# Traynor YVM-1 with subs



## tonydawe (Feb 25, 2009)

i'm selling a traynor yvm-1 head and a potential buyer has asked about hooking it up to a couple subs as well as using it for vocals and a snare. i know the vocals/snare thing is fine, i just dont know about the subs. there's no crossover and the EQ is for all four inputs at once, not each input individually.

here's a couple pics if that'll help someone answer this for me. thanks!


----------



## zurn (Oct 21, 2009)

read too fast, thought you wanted to sell it on the forums


----------



## tonydawe (Feb 25, 2009)

im not making enough to pay bills these days, let alone contribute financially to this site so i've been posting it on local sites (usedpei, kijiji). this is NOT a for sale thread/ad - i'm just trying to get an answer for someone else. sorry if there was any confusion there.


----------



## washburned (Oct 13, 2006)

It won't hurt subs....not a lot of power though.


----------



## mrmatt1972 (Apr 3, 2008)

If they are powered subs, the mixer output should be fine.


----------



## tonydawe (Feb 25, 2009)

i have one more question in regards to this - the ohm selector can be set to 2 or 4. there is also a position in the middle. when set to that position what is it? i've half assumed that it's 8 but i'm honestly not sure.
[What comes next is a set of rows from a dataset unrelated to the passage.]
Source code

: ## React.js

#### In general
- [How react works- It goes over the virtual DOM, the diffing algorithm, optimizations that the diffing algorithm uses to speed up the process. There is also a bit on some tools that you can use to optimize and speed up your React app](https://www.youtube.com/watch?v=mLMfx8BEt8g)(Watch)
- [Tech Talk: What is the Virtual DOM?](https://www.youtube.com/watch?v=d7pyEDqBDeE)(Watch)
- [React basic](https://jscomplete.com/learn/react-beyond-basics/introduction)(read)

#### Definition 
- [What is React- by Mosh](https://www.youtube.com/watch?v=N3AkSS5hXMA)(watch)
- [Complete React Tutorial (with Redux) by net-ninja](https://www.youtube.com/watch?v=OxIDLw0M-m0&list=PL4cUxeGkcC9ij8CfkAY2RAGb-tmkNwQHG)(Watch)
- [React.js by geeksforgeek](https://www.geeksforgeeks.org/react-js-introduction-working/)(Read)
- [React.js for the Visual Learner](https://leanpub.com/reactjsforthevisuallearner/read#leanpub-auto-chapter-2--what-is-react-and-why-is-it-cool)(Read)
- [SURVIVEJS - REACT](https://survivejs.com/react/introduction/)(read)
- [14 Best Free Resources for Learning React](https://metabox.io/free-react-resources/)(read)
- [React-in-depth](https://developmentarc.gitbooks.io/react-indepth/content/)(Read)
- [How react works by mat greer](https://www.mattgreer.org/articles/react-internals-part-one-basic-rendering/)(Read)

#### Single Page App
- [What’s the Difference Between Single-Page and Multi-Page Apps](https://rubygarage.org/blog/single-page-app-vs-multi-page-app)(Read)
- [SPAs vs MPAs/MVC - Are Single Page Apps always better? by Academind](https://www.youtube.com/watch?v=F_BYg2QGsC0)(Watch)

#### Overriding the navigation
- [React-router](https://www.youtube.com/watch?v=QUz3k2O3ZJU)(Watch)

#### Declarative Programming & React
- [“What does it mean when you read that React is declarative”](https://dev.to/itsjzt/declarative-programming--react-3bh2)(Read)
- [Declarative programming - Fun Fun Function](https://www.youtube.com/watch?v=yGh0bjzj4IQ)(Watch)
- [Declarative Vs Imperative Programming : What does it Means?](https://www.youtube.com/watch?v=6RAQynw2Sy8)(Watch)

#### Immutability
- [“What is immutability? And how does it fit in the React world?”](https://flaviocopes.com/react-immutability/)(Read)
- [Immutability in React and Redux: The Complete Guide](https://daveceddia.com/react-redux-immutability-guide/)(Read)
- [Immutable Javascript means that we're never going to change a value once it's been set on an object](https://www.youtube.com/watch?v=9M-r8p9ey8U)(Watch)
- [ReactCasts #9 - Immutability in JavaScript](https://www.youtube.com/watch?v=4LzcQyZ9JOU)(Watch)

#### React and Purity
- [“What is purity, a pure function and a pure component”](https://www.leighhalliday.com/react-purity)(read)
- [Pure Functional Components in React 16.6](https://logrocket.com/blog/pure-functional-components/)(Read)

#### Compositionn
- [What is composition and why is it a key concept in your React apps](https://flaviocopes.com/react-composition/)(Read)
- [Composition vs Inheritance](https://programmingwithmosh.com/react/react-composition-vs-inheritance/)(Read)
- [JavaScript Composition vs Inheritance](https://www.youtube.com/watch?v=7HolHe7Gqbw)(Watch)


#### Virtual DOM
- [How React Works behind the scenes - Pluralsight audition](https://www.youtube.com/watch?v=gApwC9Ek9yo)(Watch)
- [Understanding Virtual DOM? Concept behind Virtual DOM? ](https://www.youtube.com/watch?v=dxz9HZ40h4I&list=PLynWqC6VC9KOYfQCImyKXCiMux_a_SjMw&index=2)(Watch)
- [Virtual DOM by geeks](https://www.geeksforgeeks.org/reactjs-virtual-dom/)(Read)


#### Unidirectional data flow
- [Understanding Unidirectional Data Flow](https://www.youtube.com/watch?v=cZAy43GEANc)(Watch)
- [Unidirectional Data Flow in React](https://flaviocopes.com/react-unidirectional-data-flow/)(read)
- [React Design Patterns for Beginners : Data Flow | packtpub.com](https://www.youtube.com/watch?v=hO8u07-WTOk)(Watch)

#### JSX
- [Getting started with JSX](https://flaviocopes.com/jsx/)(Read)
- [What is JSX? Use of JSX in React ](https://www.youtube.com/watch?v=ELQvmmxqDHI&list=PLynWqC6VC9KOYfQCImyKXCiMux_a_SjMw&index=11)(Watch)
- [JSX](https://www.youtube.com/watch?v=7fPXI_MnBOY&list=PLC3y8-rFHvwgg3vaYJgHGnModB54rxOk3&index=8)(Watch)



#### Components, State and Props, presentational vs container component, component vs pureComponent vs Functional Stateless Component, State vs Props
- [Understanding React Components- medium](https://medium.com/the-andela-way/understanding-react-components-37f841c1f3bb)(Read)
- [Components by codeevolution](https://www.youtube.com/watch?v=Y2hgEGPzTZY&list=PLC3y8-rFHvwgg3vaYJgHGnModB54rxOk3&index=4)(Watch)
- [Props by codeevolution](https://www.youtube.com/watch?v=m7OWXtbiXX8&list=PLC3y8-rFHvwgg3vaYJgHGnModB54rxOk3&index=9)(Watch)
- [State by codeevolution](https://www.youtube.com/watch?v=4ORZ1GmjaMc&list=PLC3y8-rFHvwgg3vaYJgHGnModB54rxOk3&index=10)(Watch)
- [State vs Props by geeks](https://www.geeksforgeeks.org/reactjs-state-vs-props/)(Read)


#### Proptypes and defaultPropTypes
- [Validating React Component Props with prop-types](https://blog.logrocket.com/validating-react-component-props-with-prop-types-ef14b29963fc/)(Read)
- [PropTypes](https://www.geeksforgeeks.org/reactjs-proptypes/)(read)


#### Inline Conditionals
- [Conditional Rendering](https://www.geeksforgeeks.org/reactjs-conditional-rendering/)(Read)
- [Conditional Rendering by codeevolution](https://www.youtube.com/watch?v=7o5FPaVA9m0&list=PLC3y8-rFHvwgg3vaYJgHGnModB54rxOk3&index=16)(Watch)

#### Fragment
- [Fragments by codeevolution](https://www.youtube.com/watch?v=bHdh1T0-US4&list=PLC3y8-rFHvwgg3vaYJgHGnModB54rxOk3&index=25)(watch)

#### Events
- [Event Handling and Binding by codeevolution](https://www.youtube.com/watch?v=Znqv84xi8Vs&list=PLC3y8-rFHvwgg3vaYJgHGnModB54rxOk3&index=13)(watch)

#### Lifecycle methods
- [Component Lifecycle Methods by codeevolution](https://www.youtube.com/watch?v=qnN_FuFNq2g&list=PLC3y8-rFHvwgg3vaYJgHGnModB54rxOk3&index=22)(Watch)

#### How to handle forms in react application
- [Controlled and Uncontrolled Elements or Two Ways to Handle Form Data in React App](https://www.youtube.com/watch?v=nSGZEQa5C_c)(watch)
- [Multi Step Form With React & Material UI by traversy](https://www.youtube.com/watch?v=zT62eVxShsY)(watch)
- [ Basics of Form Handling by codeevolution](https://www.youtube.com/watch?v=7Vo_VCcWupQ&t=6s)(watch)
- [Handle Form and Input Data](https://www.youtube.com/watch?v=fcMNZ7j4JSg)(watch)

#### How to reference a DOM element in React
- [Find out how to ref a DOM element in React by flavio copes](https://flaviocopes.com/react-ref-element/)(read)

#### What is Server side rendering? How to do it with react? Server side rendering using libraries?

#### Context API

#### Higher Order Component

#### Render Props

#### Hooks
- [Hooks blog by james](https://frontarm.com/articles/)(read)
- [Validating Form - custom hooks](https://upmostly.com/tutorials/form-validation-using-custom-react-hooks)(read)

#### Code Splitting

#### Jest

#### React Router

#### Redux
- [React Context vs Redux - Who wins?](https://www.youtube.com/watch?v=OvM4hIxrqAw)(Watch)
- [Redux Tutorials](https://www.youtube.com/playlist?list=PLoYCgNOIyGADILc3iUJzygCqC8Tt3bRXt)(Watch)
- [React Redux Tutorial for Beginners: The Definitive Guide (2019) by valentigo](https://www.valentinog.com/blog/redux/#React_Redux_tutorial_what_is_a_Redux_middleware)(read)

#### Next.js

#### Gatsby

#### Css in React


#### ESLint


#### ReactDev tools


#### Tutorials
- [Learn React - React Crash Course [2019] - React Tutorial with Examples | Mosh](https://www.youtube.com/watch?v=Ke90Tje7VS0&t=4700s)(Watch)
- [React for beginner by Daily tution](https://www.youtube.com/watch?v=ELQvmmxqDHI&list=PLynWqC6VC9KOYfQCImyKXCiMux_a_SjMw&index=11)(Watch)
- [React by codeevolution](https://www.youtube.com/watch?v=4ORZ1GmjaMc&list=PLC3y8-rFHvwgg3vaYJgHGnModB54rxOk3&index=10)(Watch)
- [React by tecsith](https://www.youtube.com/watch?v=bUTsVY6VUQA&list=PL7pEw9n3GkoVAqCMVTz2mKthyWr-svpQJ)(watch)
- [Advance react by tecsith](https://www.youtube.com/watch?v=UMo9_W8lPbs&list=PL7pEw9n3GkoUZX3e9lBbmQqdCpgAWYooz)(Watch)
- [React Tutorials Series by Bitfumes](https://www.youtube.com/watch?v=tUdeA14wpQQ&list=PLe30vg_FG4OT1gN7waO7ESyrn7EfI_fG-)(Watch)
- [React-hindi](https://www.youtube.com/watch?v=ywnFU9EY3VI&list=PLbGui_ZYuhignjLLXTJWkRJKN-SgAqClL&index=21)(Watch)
thanks for the replies so far, it's been a big help!


----------



## washburned (Oct 13, 2006)

The center position on the impedance switch MIGHT be to cut the power amp out to allow the unit to be run as a mixer....don't take my word for it though.


----------



## tonydawe (Feb 25, 2009)

hmm.
i bet this might be something that traynor may answer if i emailed them.


----------